Giovedì scorso era la festa di san Bartolomeo. Chi mi conosce sa l’importanza che do alla Liturgia delle ore. Ebbene, nell’Ufficio delle letture del 24 agosto san Giovanni Crisostomo ci donava alcune riflessioni bellissime sull’esperienza e sul dramma degli Apostoli. Mi sembrano quasi la prova inconfutabile della risurrezione di Gesù.
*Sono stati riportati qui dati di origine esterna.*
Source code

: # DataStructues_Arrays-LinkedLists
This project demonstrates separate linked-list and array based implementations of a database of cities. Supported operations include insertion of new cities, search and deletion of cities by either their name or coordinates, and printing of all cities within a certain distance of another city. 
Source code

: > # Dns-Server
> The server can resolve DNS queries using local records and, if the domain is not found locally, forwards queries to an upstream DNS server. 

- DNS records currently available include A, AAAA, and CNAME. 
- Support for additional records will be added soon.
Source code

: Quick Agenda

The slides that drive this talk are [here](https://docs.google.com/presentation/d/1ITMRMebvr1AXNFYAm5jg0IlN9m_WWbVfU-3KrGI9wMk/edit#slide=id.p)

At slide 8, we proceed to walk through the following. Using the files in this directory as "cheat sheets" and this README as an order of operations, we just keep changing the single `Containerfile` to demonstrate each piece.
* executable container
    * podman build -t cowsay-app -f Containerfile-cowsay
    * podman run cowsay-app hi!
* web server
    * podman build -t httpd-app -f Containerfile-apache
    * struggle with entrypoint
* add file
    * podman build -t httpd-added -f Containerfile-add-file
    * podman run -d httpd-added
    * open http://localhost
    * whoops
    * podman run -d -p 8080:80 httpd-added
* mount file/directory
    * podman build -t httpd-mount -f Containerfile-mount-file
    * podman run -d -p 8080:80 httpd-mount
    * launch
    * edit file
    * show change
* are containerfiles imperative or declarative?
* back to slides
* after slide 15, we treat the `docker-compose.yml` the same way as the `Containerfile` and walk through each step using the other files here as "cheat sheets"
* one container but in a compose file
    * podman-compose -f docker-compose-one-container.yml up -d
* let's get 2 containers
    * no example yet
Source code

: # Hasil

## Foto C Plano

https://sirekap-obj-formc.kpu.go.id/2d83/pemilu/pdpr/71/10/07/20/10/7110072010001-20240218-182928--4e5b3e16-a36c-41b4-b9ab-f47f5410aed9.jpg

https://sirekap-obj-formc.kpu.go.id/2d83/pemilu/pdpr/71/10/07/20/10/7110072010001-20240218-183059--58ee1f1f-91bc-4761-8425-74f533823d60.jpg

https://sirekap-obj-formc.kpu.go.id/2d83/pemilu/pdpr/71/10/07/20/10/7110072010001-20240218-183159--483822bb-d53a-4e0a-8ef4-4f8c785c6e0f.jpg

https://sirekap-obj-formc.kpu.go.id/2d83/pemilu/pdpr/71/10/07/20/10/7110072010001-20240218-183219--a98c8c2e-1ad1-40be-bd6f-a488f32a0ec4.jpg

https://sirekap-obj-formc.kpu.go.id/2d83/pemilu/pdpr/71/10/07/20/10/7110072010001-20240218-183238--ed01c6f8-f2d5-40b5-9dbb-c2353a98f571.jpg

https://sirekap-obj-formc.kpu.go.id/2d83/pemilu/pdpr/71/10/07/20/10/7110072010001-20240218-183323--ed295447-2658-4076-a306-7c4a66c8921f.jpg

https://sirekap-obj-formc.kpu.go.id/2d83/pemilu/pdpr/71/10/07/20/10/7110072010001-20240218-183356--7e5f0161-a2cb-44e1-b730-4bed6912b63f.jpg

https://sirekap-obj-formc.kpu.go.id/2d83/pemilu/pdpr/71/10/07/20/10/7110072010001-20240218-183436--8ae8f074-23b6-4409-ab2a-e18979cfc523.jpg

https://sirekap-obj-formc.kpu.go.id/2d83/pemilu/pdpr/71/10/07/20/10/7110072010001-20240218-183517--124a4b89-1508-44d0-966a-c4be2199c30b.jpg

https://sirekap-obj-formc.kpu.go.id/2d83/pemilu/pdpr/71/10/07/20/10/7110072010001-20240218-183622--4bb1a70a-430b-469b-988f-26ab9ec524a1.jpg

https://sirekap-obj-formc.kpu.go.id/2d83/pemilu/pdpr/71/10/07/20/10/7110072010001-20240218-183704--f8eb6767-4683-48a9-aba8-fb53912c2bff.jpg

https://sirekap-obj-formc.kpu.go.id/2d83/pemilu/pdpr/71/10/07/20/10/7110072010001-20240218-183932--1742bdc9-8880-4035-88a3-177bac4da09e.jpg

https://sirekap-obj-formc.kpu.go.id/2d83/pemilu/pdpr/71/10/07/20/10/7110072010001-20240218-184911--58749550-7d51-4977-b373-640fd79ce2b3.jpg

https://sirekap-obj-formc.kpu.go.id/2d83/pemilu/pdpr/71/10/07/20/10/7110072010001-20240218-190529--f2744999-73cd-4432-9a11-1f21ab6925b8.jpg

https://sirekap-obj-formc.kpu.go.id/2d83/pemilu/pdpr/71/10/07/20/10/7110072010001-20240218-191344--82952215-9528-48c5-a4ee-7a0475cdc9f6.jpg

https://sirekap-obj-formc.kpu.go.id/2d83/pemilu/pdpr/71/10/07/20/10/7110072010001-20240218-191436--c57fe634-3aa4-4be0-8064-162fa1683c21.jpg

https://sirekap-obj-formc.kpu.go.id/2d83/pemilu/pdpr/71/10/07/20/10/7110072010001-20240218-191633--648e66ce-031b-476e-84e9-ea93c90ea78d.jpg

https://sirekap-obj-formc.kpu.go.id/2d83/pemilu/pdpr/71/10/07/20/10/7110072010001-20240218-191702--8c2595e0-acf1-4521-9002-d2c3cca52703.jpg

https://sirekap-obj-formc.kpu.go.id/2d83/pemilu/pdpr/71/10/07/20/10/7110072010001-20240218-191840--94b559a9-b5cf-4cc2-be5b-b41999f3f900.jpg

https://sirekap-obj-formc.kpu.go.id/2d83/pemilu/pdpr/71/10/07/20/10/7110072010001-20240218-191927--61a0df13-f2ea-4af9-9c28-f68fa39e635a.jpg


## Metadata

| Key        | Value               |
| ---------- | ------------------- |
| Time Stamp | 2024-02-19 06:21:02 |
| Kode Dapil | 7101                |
Gli evangelisti raccontano «che quando Cristo fu arrestato dopo tanti miracoli compiuti, tutti gli apostoli fuggirono e il loro capo lo rinnegò. Come si spiega allora che tutti costoro, quando il Cristo era ancora in vita, non avevano saputo resistere a pochi giudici, mentre poi, giacendo lui morto e sepolto e, secondo gli increduli, non risorto, e quindi non in grado di parlare, avrebbero ricevuto da lui tanto coraggio da schierarsi vittoriosamente contro il mondo intero? Non avrebbero piuttosto dovuto dire: E adesso? Non ha potuto salvare se stesso, come potrà difendere noi? Non è stato capace di proteggere se stesso, come potrà tenderci la mano da morto? In vita non è riuscito a conquistare una sola nazione, e noi, col solo suo nome, dovremmo conquistare il mondo? Non sarebbe da folli non solo mettersi in simile impresa, ma perfino solo pensarla? È evidente perciò che, se non lo avessero visto risuscitato e non avessero avuto una prova inconfutabile della sua potenza, non si sarebbero esposti a tanto rischio» (san Giovanni Crisostomo, Omelie sulla prima lettera ai Corinzi).